Andrew Crotty of Brown University's Department of Computer Science (Brown CS) has just received a Google PhD Fellowship for his research in data management, particularly the design of big data analytics systems. His current work focuses on developing a new high-performance analytics platform, Tupleware, which is geared toward complex computations like machine learning.
The fellowship, first launched in 2009, recognizes and supports outstanding graduate students doing exceptional research in computer science and related disciplines. It includes a monetary award and assigns each student a Google Research Mentor to serve as a resource. This year, there were 39 recipients from three different continents: Andrew is one of three winners in the Systems and Networking category, joining colleagues from the University of Cambridge and the University of California, Berkeley. "This was by far the most accomplished group of students we've seen, and each and every nominee should be proud," says Michael Rennaker of Google University Relations.
Andrew's research, he explains, is predicated on the fact that data analytics has grown to include increasingly sophisticated techniques, such as machine learning and advanced statistics. "Frequently," he says, "users express these complex analytics tasks as workflows of user-defined functions (UDFs) that specify each algorithmic step. However, given typical hardware configurations and dataset sizes, the core challenge of complex analytics is no longer sheer data volume but rather the computation itself, and the next generation of analytics frameworks must focus on optimizing for this computation bottleneck.
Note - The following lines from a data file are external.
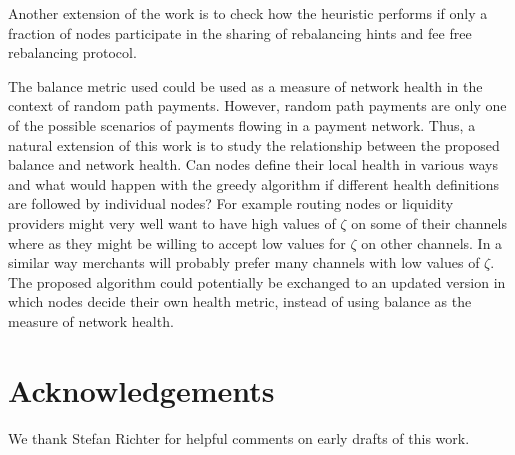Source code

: \documentclass[a4paper]{paper}
\begin{document}
Another extension of the work is to check how the heuristic performs if only a fraction of nodes participate in the sharing of rebalancing hints and fee free rebalancing protocol.

The balance metric used could be used as a measure of network health in the context of random path payments. 
However, random path payments are only one of the possible scenarios of payments flowing in a payment network. 
Thus, a natural extension of this work is to 
study the relationship between the proposed balance and network health. Can nodes define their local health in various ways and what would happen with the greedy algorithm if different health definitions are followed by individual nodes?
For example routing nodes or liquidity providers might very well want to have high values of $\zeta$ on some of their channels where as they might be willing to accept low values for $\zeta$ on other channels.
In a similar way merchants will probably prefer many channels with low values of $\zeta$.
The proposed algorithm could potentially be exchanged to an updated version in which nodes decide their own health metric,
instead of using balance as the measure of network health.


\section{Acknowledgements}
\label{sec:ack}
We thank Stefan Richter for helpful comments on early drafts of this work.




\end{document}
While query compilation has gained widespread popularity as a way to tackle the computation bottleneck for traditional SQL workloads, relatively little work addresses UDF-centric workflows in the domain of complex analytics."
Crotty's research has primarily focused on the creation of a novel architecture for automatically compiling workflows of UDFs and co-developing several related optimizations that consider properties of the data, UDFs, and hardware together in order to generate different code on a case-by-case basis. These techniques are currently being implemented in Tupleware, a new high-performance distributed analytics system whose benchmarks show performance improvements of up to three orders of magnitude compared to alternative systems.
The fellowship is the latest recognition in a busy year for Andrew: he's recently published papers on a variety of topics from compiling UDF-centric workflows to redesigning traditional data management algorithms for high-performance networks to providing interactive analytics through pen and touch. He and other Brown CS colleagues also won a Best Demo Award at VLDB 2015.
"It's a big honor to be awarded the Google fellowship," Andrew says, "especially this year being included among so many other outstanding recipients. I'm really looking forward to continuing the exciting work we've been doing with Tupleware and exploring applications to new areas, including interactive data analysis and genomics pipelines."